- **What you should do**
From the data below, repeat exactly the lines from the line with "5. **Recommendations** - Prioritized" to the line with "- Ask clarifying", both included.

- **Exercise input**
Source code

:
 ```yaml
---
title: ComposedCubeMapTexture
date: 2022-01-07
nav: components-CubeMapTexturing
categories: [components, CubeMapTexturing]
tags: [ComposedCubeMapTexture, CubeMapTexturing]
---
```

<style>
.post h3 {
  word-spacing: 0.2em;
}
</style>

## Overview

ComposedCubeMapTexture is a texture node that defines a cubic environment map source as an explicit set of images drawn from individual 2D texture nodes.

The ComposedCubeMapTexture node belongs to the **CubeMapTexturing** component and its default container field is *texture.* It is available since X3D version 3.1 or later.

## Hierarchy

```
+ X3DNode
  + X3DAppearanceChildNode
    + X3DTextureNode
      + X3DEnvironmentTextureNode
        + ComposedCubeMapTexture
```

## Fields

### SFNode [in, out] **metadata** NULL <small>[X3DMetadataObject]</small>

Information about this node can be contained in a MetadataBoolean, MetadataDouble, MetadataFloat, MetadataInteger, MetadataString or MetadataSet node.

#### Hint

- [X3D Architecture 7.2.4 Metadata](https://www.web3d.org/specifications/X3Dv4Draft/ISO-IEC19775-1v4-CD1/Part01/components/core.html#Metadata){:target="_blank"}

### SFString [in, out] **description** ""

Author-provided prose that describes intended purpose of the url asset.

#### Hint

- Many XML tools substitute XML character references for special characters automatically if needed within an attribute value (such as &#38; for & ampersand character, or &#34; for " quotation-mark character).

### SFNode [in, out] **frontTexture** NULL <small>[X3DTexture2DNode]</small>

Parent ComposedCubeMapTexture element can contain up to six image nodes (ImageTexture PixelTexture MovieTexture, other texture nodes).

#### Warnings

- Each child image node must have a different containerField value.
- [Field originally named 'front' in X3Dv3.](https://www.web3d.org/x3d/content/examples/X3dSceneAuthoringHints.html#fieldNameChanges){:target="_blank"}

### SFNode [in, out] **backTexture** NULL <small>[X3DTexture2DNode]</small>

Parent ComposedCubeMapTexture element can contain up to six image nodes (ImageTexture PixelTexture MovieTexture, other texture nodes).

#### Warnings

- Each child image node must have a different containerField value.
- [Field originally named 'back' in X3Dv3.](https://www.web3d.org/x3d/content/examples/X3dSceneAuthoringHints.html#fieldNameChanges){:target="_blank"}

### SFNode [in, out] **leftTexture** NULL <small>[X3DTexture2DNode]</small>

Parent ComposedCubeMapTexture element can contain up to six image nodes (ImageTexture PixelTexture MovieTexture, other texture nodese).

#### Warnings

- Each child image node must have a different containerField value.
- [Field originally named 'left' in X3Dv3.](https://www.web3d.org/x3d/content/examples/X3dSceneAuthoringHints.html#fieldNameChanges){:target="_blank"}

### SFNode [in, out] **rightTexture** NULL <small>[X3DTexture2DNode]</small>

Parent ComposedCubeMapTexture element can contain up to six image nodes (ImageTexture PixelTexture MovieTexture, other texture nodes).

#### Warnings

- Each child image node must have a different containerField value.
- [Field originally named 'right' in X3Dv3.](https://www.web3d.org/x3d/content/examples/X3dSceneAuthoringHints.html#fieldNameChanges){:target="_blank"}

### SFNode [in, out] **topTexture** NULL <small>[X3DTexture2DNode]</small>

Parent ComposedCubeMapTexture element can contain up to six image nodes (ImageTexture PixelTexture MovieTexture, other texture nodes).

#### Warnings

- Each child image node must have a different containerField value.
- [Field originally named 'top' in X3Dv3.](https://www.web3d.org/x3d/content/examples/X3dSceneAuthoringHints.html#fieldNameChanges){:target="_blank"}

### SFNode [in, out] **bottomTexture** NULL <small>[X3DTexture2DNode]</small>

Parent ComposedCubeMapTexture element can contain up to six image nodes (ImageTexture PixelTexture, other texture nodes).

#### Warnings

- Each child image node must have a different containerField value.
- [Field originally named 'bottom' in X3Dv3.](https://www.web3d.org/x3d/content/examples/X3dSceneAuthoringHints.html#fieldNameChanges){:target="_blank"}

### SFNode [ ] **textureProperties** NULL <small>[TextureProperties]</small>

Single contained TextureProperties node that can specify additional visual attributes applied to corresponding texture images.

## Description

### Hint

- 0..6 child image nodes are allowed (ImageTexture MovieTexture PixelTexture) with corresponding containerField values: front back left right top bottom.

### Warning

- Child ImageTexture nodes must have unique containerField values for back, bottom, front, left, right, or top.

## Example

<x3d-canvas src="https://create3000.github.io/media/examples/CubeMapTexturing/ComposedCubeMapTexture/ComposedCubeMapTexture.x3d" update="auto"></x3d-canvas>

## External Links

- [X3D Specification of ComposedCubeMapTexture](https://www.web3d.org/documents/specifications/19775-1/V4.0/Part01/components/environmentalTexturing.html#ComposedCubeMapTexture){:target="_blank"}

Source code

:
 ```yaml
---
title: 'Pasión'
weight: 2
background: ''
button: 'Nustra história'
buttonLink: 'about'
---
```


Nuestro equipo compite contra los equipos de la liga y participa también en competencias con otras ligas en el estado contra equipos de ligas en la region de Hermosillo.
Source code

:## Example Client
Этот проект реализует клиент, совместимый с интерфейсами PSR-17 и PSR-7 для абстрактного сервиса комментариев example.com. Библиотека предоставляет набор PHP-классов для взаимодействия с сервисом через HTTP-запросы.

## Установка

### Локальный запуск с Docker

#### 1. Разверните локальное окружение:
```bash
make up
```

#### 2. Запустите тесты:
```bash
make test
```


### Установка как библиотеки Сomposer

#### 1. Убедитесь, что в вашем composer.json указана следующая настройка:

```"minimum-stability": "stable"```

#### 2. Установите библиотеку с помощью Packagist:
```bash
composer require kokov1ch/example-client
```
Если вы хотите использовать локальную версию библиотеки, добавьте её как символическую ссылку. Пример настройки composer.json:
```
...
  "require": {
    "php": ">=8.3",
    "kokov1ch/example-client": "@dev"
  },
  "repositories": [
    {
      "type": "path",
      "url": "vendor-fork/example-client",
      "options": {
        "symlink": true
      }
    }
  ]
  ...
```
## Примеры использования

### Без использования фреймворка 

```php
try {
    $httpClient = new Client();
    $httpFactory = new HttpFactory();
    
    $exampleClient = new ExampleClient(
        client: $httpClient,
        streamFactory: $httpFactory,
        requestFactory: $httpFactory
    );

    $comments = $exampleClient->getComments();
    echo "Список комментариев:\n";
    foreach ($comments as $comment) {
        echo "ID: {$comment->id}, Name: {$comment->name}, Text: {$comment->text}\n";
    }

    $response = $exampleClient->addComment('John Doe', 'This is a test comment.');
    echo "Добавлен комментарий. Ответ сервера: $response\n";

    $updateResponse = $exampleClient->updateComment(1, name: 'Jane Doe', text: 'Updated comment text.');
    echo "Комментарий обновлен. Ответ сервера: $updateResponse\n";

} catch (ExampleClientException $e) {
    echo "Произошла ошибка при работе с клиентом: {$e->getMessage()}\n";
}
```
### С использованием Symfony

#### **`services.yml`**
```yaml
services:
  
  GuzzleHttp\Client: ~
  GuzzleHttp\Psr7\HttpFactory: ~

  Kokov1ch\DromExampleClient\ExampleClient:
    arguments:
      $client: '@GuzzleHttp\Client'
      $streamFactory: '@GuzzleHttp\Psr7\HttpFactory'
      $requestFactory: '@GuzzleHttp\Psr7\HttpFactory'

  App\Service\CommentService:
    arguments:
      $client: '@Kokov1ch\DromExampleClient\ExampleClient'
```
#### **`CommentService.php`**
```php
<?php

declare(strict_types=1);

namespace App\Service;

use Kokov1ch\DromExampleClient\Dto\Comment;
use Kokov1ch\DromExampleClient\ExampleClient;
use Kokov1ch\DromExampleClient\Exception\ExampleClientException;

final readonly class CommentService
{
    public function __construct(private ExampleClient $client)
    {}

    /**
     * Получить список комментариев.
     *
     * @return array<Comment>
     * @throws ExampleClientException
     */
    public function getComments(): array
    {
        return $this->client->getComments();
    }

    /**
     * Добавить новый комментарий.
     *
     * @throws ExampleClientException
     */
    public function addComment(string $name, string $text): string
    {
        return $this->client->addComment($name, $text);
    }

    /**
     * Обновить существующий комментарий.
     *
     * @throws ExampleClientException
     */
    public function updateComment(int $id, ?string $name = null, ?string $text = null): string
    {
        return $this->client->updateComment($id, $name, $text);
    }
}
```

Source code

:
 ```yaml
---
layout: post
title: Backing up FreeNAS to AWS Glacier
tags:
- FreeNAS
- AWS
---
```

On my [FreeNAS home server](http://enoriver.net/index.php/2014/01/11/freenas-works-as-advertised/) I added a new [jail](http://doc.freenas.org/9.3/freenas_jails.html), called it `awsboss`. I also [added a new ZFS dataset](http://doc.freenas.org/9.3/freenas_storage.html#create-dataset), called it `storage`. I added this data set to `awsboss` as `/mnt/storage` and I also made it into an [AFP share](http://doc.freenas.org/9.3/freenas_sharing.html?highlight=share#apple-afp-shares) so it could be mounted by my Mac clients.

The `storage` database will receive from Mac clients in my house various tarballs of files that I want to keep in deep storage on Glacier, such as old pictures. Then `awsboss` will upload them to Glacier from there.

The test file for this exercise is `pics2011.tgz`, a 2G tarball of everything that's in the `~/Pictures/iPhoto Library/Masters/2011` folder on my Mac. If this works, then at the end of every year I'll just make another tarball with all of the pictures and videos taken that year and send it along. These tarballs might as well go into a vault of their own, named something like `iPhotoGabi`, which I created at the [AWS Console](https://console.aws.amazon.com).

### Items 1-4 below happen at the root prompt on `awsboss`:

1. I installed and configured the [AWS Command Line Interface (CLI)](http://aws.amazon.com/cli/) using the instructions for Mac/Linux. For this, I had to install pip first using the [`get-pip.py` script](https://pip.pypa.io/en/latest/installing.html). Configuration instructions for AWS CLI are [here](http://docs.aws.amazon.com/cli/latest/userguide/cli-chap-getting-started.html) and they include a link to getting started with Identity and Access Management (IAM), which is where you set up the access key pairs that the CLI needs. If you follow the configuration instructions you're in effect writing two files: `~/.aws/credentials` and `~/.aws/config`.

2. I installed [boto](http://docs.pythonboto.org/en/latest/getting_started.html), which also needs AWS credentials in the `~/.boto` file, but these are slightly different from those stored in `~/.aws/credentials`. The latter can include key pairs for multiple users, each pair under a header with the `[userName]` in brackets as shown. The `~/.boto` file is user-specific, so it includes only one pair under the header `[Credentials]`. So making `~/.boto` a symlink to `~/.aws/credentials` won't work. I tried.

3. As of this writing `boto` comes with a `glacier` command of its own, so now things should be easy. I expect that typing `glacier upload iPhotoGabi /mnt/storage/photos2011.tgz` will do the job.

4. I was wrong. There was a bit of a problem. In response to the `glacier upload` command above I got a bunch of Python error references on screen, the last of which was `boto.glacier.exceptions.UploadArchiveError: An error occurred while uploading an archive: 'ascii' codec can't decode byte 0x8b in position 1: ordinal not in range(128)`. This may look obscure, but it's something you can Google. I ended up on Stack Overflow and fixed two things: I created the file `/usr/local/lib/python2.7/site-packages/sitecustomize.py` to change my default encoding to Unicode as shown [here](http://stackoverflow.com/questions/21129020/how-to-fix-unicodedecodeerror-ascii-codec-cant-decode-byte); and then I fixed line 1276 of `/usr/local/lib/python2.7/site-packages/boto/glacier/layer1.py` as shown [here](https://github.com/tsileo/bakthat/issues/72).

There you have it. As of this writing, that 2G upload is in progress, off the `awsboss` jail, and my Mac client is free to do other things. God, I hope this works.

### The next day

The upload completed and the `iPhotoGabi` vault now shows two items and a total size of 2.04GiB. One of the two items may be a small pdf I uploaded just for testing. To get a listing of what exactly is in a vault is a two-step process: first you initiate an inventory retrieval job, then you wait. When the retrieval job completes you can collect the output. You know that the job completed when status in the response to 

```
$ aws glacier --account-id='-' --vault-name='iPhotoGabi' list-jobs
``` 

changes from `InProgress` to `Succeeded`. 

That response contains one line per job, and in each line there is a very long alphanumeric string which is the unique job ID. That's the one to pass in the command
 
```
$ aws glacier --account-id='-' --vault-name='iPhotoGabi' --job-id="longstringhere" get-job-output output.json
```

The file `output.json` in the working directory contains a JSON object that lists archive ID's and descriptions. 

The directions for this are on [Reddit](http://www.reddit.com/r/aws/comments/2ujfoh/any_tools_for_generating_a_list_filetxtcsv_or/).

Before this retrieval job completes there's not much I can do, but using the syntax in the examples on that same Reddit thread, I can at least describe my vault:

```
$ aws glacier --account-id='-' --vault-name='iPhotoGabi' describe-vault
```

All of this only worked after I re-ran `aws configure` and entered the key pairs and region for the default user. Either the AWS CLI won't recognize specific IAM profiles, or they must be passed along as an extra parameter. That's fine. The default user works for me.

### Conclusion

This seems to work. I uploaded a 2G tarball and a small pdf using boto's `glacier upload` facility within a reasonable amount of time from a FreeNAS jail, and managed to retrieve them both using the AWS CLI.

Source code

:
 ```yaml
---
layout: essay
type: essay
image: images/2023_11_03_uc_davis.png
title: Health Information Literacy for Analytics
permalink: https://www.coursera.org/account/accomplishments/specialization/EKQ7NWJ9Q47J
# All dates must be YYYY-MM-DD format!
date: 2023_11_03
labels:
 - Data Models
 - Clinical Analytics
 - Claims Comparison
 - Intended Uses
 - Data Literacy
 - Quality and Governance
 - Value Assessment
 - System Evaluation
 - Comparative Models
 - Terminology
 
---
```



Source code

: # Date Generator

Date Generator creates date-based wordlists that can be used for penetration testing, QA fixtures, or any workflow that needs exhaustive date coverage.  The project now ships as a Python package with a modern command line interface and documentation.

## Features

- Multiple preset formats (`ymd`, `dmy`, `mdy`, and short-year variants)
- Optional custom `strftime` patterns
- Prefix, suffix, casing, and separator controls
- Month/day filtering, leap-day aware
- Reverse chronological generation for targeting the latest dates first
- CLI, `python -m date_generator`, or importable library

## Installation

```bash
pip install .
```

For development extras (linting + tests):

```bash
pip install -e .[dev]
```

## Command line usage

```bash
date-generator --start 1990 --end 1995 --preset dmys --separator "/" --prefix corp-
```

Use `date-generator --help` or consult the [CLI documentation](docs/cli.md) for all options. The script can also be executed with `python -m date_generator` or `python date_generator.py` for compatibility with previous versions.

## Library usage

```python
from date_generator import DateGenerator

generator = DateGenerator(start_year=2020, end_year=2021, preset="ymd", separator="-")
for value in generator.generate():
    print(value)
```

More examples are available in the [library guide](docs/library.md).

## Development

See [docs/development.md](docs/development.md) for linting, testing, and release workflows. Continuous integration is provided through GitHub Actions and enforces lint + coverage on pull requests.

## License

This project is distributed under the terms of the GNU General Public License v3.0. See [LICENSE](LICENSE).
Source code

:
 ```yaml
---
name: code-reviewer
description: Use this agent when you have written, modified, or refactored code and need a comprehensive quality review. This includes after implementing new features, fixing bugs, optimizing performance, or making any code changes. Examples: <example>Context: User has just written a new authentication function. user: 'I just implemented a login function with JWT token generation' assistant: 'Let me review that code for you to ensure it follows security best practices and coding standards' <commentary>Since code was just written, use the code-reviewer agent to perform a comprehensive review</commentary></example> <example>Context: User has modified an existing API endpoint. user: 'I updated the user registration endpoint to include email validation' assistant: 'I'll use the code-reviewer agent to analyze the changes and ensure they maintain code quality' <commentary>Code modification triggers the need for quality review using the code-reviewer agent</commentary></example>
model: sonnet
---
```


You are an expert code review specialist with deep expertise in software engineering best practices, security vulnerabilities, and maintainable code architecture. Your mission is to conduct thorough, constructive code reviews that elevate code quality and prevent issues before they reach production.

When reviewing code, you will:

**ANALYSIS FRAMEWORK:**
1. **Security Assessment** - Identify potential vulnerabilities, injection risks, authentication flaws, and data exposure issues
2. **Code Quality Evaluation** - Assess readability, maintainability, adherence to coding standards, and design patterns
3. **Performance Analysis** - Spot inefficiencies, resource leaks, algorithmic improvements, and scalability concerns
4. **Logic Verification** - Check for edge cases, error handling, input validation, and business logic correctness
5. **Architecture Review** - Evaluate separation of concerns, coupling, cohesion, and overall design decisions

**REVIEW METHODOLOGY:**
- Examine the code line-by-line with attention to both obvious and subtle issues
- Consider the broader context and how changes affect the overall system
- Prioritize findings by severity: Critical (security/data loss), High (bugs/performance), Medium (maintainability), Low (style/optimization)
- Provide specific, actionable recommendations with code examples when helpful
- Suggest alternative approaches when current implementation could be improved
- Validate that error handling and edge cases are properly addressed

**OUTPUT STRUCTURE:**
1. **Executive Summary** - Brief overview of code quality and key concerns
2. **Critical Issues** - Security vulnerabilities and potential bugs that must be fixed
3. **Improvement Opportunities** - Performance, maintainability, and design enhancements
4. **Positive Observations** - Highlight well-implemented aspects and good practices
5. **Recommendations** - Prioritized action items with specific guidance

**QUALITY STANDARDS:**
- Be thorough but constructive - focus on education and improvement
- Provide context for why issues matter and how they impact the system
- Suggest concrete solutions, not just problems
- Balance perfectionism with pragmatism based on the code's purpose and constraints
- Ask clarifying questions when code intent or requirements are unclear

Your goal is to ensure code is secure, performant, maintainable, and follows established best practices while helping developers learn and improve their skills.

- **Response to the task**
5. **Recommendations** - Prioritized action items with specific guidance

**QUALITY STANDARDS:**
- Be thorough but constructive - focus on education and improvement
- Provide context for why issues matter and how they impact the system
- Suggest concrete solutions, not just problems
- Balance perfectionism with pragmatism based on the code's purpose and constraints
- Ask clarifying questions when code intent or requirements are unclear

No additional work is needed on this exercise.